> _EXERCISE_
Extract exactly those lines that lie between the start of the material and the line with "for unit tests", including both boundary lines and no others.

> _MATERIAL PROVIDED_
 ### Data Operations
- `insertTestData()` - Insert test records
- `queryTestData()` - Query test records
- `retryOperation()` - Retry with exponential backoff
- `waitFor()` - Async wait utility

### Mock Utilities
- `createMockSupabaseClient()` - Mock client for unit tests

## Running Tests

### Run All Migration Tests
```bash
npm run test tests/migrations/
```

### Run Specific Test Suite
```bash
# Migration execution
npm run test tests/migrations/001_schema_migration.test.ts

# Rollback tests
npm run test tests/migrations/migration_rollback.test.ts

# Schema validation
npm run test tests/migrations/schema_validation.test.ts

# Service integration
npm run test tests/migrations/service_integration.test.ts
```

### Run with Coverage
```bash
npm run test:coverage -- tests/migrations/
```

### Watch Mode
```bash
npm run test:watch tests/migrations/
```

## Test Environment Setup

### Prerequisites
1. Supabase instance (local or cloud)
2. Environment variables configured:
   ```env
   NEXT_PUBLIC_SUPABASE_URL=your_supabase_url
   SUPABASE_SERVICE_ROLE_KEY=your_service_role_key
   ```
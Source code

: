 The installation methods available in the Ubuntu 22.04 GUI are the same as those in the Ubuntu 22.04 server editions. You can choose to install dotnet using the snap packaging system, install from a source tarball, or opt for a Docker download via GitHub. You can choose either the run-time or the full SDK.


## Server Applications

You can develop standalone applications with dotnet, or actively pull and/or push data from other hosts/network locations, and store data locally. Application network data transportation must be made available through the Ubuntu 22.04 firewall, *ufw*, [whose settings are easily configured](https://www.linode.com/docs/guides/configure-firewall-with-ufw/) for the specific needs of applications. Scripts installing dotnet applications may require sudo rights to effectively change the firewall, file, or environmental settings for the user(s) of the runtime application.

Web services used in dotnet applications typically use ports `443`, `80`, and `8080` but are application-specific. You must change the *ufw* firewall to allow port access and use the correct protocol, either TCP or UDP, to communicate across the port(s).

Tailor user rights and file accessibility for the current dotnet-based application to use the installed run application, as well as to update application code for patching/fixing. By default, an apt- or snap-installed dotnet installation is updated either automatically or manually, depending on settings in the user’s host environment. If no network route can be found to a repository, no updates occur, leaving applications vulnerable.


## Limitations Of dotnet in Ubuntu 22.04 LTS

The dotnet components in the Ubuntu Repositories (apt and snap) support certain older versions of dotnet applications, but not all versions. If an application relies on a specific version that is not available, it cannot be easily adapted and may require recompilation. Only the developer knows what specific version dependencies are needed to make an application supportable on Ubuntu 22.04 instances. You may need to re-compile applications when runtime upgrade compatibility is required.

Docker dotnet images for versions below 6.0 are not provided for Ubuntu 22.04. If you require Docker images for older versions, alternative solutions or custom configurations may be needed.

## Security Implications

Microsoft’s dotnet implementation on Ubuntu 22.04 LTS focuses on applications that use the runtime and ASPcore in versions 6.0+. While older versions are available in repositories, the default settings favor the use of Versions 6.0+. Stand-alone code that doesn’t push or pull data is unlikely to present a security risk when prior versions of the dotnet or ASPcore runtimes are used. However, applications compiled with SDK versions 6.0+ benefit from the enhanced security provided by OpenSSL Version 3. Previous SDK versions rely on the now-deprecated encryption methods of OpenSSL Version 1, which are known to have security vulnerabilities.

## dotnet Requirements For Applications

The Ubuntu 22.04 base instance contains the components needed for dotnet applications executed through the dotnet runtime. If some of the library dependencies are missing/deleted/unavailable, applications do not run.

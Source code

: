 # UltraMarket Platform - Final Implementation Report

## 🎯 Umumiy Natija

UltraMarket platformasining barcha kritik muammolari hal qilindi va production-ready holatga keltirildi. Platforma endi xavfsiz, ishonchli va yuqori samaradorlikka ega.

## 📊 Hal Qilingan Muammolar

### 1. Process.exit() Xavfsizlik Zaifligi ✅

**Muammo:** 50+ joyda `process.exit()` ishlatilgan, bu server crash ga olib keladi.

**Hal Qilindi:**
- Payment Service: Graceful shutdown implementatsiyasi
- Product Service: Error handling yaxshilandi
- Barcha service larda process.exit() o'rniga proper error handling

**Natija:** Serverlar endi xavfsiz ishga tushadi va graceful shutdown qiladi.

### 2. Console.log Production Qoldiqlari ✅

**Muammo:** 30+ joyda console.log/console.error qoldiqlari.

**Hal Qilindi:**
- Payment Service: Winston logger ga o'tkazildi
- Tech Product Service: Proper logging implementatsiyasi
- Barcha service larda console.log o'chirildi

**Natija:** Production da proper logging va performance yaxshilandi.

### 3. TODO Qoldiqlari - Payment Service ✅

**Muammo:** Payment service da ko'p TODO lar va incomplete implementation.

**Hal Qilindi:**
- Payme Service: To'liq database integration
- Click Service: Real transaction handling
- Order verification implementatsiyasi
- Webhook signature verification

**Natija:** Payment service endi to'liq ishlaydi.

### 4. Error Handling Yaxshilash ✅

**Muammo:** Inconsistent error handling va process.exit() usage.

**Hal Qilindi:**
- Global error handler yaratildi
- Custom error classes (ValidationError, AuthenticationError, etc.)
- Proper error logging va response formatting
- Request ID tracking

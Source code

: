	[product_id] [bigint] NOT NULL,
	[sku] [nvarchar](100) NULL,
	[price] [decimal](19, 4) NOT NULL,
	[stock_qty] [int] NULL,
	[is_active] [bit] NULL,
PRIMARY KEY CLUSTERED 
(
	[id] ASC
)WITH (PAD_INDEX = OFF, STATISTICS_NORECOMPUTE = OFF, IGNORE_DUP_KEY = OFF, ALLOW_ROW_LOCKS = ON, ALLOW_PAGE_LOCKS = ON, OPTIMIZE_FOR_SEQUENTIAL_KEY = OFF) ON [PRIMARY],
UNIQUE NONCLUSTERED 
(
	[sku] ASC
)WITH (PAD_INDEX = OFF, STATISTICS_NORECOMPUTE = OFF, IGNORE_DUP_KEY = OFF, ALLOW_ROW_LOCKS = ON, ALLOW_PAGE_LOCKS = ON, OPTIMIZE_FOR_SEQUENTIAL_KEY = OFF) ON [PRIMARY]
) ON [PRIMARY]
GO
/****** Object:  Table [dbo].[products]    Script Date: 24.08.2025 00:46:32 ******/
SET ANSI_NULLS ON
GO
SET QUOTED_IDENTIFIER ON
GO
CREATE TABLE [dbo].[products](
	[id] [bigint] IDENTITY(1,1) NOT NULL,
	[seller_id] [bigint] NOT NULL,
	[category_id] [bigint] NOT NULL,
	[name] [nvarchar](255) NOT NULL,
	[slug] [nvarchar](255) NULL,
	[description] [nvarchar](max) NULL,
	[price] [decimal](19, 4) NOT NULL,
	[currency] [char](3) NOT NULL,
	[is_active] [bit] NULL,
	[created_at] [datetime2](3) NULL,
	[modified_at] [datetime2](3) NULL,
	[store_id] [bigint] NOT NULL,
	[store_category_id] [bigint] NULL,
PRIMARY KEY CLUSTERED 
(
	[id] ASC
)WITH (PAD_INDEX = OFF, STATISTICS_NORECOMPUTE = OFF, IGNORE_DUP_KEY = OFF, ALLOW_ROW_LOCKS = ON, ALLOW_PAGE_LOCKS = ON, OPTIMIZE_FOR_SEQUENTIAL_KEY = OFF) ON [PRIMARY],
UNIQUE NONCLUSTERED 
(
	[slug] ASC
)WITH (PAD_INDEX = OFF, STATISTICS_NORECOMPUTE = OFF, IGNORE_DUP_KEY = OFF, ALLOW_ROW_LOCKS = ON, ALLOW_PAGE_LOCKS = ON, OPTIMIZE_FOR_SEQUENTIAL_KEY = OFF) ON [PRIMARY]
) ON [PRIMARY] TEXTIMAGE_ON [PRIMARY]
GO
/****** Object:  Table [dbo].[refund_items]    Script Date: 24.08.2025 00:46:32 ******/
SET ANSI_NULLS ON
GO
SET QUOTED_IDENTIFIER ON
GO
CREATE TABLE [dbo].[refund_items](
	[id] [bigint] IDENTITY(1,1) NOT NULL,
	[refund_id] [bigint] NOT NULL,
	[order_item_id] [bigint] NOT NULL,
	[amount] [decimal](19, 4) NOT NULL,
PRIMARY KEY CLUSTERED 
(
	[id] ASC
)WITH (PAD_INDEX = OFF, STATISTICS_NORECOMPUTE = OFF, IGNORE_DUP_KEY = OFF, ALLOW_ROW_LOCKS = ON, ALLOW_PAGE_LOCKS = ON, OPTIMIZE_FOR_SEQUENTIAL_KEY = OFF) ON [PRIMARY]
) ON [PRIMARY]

> _RESULT_
 ### Data Operations
- `insertTestData()` - Insert test records
- `queryTestData()` - Query test records
- `retryOperation()` - Retry with exponential backoff
- `waitFor()` - Async wait utility

### Mock Utilities
- `createMockSupabaseClient()` - Mock client for unit tests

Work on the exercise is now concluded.